=== What the task asks ===
Among the lines below, keep only those from the one containing "ParallelAccelerator.embed()" through the one containing "embed will try to", and reproduce them exactly.

=== Available records ===
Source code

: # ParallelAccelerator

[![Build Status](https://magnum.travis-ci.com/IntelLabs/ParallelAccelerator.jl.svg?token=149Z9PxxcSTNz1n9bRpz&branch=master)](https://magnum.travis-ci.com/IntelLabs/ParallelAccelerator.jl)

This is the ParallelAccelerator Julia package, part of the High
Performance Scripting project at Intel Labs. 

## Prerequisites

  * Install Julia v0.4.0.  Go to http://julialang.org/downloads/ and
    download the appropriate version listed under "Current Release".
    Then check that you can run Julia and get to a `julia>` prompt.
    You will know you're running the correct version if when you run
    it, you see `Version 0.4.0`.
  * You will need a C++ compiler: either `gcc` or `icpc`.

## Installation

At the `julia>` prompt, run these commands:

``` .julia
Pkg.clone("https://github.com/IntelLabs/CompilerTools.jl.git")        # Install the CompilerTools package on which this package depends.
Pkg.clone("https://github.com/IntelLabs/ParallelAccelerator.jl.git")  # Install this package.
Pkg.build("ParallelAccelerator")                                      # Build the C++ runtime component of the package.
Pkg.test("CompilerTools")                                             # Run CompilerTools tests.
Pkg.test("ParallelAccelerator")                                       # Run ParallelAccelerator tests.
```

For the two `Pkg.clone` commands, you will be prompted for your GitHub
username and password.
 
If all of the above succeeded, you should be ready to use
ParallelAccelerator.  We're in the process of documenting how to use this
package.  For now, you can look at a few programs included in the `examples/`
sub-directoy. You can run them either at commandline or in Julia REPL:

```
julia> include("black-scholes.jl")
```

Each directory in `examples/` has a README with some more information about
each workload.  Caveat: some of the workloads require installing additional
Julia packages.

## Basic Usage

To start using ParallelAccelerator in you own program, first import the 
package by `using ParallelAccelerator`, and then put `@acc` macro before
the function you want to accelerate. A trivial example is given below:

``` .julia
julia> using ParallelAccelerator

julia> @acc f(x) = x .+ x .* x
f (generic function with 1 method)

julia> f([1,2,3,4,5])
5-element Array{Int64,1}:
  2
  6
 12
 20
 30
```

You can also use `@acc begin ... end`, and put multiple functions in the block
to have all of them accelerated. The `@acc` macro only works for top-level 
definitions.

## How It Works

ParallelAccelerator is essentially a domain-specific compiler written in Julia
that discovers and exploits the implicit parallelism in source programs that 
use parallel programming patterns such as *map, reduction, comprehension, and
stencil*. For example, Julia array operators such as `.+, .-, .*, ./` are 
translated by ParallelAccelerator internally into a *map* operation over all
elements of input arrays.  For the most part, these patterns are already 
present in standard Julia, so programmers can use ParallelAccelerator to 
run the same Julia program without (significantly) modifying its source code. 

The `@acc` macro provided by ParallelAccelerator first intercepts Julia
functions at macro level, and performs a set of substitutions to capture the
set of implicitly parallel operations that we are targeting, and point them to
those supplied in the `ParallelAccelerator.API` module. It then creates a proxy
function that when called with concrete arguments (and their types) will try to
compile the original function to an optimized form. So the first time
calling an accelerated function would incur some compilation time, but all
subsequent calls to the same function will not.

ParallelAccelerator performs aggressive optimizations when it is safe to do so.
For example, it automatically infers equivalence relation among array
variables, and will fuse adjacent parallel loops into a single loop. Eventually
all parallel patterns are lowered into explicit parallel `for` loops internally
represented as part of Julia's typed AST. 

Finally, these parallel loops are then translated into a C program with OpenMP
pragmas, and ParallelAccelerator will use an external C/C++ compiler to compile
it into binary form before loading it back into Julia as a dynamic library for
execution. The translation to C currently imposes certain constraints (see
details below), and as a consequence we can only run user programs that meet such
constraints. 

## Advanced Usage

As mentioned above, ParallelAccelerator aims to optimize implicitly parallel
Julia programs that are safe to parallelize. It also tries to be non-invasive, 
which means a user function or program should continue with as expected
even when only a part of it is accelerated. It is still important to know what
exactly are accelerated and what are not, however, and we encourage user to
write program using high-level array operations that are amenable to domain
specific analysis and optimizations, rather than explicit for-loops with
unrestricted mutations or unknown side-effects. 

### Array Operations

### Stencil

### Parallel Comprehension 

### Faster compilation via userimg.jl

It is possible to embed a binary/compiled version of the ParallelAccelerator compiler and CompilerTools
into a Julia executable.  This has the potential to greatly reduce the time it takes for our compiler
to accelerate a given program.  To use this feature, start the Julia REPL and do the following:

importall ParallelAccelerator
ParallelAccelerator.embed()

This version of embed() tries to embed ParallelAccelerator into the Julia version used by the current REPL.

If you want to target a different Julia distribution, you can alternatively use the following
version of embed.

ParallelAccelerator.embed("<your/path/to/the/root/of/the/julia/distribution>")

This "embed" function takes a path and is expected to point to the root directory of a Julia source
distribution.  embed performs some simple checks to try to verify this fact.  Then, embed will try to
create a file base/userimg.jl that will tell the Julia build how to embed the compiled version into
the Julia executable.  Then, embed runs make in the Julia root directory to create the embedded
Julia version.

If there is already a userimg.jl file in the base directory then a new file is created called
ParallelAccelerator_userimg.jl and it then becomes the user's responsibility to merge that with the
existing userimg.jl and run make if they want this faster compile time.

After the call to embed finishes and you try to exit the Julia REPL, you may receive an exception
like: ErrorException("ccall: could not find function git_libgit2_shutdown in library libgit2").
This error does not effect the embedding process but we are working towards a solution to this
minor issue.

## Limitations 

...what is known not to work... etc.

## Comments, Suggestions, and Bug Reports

* * *

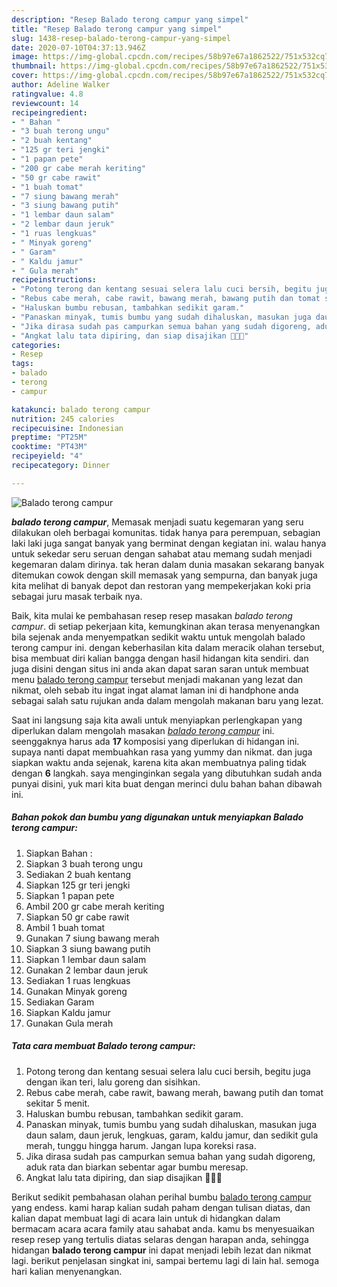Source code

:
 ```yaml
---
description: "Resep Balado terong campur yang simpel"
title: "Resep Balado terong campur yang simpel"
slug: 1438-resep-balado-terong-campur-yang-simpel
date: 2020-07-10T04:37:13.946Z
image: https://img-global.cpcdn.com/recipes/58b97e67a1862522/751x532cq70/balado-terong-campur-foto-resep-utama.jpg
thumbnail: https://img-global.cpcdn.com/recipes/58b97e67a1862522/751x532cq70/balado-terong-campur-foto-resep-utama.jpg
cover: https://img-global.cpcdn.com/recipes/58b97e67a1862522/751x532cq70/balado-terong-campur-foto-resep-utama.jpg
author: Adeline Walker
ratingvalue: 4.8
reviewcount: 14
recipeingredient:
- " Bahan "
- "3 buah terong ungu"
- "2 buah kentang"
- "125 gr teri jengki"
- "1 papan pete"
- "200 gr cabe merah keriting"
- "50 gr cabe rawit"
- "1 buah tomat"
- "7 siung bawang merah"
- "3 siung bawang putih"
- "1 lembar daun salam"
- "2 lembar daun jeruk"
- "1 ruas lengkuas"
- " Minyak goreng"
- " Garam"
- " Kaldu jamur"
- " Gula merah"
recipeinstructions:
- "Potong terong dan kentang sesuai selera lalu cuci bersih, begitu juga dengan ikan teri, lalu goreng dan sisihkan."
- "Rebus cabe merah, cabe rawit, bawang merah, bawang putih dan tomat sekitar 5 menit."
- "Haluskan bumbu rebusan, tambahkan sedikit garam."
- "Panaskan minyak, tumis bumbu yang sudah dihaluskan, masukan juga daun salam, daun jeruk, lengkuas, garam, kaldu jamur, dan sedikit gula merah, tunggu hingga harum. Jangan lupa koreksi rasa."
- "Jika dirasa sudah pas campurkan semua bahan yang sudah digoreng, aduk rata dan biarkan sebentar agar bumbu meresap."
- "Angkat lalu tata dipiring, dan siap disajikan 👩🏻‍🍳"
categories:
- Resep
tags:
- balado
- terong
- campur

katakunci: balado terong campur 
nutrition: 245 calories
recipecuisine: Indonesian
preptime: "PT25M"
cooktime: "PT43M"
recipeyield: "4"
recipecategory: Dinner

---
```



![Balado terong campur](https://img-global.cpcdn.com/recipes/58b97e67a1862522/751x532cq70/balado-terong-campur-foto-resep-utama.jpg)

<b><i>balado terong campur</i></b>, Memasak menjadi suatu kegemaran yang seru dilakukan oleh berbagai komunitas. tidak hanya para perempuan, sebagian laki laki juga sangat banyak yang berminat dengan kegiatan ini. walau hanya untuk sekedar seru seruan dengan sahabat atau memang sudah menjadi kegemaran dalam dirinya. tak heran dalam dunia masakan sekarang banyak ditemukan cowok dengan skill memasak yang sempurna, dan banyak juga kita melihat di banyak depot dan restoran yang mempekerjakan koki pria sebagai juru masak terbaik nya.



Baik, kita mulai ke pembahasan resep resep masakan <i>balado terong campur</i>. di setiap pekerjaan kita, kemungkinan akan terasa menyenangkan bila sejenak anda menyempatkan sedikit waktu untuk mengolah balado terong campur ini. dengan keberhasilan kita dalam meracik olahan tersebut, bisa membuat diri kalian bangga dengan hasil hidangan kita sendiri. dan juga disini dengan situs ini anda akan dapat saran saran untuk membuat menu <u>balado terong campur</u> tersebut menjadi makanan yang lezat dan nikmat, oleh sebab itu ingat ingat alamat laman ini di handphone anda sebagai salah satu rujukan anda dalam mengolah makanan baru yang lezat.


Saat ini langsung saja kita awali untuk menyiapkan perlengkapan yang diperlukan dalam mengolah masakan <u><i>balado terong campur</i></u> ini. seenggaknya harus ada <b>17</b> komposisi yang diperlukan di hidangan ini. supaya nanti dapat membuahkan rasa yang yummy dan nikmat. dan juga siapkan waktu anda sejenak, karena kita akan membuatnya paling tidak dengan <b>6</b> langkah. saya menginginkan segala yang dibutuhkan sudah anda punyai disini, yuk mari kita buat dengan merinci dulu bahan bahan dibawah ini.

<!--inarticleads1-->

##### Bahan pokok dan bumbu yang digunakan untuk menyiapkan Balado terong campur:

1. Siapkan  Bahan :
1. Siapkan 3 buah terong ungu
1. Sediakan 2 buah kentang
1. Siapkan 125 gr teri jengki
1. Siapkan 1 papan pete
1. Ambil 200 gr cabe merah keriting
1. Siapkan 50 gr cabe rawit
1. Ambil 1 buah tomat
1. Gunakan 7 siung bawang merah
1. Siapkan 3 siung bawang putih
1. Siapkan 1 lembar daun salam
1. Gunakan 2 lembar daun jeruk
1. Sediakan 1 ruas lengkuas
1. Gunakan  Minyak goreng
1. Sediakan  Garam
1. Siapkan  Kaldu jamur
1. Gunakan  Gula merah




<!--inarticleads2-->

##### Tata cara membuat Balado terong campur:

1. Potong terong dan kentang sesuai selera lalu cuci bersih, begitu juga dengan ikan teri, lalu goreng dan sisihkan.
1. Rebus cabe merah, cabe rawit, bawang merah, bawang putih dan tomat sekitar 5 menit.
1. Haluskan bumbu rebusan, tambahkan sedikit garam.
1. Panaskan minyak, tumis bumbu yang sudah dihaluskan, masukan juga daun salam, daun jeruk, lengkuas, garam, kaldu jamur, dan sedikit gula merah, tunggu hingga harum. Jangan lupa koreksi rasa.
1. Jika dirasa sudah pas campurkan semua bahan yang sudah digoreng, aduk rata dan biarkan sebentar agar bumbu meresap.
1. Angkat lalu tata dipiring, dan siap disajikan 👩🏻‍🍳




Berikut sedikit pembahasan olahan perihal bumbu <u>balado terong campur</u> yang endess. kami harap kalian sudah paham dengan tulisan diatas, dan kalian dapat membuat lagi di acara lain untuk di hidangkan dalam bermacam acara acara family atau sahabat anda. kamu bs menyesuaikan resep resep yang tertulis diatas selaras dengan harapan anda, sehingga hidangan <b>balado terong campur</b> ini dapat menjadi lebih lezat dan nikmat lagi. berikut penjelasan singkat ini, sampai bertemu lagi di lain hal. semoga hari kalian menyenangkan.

=== Task solution ===
ParallelAccelerator.embed()

This version of embed() tries to embed ParallelAccelerator into the Julia version used by the current REPL.

If you want to target a different Julia distribution, you can alternatively use the following
version of embed.

ParallelAccelerator.embed("<your/path/to/the/root/of/the/julia/distribution>")

This "embed" function takes a path and is expected to point to the root directory of a Julia source
distribution.  embed performs some simple checks to try to verify this fact.  Then, embed will try to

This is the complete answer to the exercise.